Elena, ¿qué cultura es esa que no te permitió quererme y devolverme todo lo que te di, y te quise dar?  No creo que se tratara meramente de una cultura de siglos como tu decías la cual te ha hecho mujer para un hombre.  Tampoco es tu herencia católica, en cuyo legado milenario querías amparar tus posiciones.  No sé cuál sea la razón, pero desespero porque veo la imposibilidad de que en este momento intentes regresar, a aquello que fuera tan hermoso.  Mi tiempo ya pasó.  Sé que parezco un mar de pesares, lamentos y recriminaciones.  Tal vez.  Creo que más que nada se trata de un último gesto ante tu ya definitiva partida; para lograr si acaso ahora, una reconciliación que dé eternidad a este amor.  Te amo mucho Elena, y no puedo ni quiero cargar más con esta pena.
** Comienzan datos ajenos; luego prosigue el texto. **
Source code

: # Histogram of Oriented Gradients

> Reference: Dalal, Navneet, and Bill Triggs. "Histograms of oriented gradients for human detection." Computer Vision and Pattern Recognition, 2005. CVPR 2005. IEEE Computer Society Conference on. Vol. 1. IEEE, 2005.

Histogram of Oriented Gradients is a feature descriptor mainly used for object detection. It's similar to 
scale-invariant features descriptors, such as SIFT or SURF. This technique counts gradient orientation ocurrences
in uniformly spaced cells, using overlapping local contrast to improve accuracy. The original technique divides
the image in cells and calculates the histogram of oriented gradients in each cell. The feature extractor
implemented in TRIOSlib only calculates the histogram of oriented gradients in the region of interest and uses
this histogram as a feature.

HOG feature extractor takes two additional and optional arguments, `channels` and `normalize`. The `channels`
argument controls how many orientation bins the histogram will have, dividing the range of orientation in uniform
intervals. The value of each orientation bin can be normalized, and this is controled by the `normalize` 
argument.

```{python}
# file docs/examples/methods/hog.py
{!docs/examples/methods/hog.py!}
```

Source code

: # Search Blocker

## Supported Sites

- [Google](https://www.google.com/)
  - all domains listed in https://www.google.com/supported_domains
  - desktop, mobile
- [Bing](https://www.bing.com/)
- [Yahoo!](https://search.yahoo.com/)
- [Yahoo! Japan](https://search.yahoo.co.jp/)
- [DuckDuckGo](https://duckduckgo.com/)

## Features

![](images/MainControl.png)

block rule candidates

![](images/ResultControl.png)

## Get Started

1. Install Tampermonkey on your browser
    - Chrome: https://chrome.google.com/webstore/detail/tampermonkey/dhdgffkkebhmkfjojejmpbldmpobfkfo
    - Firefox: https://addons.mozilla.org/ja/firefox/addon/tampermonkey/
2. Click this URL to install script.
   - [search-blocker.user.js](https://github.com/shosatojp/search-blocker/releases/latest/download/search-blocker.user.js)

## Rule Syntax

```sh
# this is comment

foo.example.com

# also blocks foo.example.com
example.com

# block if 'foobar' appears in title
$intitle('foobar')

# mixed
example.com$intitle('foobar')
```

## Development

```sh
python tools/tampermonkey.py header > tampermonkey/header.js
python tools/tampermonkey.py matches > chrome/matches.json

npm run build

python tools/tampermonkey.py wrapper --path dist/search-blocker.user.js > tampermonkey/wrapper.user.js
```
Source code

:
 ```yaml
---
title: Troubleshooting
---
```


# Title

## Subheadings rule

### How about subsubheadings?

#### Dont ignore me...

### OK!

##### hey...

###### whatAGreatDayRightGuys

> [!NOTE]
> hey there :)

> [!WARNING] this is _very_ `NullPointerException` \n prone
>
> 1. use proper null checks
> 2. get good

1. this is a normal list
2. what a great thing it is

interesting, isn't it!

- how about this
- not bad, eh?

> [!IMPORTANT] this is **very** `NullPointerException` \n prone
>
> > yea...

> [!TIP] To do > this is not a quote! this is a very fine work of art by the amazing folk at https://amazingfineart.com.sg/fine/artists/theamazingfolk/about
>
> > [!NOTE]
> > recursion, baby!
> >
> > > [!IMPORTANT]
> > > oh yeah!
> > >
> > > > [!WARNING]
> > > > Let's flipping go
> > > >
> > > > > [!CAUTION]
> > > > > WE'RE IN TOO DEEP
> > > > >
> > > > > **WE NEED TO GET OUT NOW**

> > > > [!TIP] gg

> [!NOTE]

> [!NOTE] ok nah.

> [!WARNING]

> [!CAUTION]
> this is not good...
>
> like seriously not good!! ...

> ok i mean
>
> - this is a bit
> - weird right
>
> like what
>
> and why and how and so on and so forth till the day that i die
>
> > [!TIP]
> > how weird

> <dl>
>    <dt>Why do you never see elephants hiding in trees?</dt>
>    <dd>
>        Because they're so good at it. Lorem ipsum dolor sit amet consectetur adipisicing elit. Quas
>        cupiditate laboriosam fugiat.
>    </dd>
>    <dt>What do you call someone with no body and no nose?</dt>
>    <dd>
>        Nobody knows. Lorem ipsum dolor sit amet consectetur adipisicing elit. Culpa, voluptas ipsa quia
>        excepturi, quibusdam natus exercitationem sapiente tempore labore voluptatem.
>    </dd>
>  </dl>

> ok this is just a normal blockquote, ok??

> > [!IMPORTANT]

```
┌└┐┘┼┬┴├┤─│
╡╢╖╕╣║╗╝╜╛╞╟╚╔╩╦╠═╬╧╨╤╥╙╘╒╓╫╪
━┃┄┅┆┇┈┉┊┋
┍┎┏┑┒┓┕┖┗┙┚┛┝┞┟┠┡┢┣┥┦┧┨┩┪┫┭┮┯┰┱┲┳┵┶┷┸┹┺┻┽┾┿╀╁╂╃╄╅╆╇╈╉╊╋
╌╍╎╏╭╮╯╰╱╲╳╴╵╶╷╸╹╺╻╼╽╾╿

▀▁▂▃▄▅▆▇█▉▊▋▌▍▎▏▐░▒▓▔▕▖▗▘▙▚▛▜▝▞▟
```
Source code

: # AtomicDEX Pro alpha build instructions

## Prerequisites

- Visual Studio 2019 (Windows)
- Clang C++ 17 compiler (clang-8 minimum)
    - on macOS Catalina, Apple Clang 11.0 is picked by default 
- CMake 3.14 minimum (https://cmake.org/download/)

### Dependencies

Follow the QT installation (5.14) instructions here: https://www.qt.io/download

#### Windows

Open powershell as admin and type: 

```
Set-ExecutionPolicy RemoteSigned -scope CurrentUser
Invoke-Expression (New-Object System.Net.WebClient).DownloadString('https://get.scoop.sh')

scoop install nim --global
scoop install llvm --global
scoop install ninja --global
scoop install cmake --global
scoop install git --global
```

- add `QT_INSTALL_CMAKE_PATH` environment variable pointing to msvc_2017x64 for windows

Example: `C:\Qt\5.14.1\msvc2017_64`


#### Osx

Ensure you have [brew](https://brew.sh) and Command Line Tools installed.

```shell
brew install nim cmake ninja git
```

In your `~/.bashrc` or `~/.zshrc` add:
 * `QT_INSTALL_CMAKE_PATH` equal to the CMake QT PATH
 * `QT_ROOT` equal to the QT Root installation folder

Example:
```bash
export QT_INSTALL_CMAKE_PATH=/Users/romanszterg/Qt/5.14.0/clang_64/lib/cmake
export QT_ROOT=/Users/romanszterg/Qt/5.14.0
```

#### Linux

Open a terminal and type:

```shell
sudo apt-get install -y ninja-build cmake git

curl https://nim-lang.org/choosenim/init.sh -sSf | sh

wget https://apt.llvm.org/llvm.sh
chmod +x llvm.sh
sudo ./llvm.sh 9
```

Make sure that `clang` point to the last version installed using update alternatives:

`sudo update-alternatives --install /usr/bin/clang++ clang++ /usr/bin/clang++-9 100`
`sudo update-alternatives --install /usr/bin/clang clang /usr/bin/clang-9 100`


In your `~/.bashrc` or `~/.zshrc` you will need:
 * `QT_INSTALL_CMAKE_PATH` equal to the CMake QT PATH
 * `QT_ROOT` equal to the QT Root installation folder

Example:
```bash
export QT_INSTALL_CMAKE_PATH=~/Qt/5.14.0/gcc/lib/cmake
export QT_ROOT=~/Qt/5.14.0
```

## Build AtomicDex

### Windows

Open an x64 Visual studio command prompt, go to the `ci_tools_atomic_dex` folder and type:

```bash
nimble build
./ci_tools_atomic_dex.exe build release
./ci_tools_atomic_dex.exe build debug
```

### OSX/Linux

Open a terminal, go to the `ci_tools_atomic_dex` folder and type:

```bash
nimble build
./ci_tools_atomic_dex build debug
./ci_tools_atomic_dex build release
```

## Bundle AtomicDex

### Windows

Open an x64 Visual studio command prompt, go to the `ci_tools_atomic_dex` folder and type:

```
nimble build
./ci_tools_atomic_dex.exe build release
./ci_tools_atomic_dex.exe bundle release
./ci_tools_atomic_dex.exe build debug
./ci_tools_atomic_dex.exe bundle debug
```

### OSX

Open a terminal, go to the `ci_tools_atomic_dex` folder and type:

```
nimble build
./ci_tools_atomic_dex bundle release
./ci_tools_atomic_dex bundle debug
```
He llorado mucho por ti.  Me duele en lo más profundo de mi alma saber que has perdido mucho peso.  Quisiera saber como puedo ayudarte a prolongar más la vida.  No te vayas mi amor, por favor…  He ido a ver varios médicos por acá, pero desafortunadamente tal parece que a estas alturas no hay remedio.  ¿Qué hago ante la impotencia que siento de no poder salvarte? ¿Por qué en esta ocasión no puedo ayudarte? Lo siento demasiado.

Prefiero no continuar, sé que esta carta es muy dolorosa para ambas.  Intenté destruirla en dos ocasiones, pero sentía que necesitaba expresarme.  Por lo pronto, yo seguiré desesperada ente tu partida y más que nada, ante el claro convencimiento de que jamás habrás de volver.  Lo lamento.  Siento mucho toda esta cantaleta.  Pero sabrás que mi amor por ti es grande, muy grande.  Que, como te dije una y mil veces, en ti hallé ese ser humano que me devolvió la paz y la ilusión para amar, seguir amando, y sobre todo ser amada.

A otros niveles la vida transcurre como de costumbre.  Como siempre, me sigo levantando a las cinco de la mañana para ir a limpiar las oficinas.  A las diez sigo para aquella cafetería colombiana, que tanto te gustaba, donde sigo trabajando hasta las seis, y a las siete sigo tomando las clases de ingles, idioma el cual creo que nunca aprenderé ¡tan buena que tú eras para los idiomas, dominabas tanto el inglés como el holandés! Sí, se trata de la misma rutina, que llevo haciendo desde mucho antes de que tú llegaras… y te fueras.

Con mucho dolor tengo que despedirme.  Sólo deseo que ésta no sea la última.  ¿Por qué te fuiste?

A pesar de todo, siempre tuya.

 

Anna

Pd. Me imagino que la carta te la habrán leído… Por más que quise irte a ver en este momento, mis hijos en Venezuela resultan una prioridad impostergable.  Por otro lado, la inmigración de este país no me da la residencia hasta que cumpla un año de haberme “casado”; me faltan aún seis meses.  Tuya siempre, A.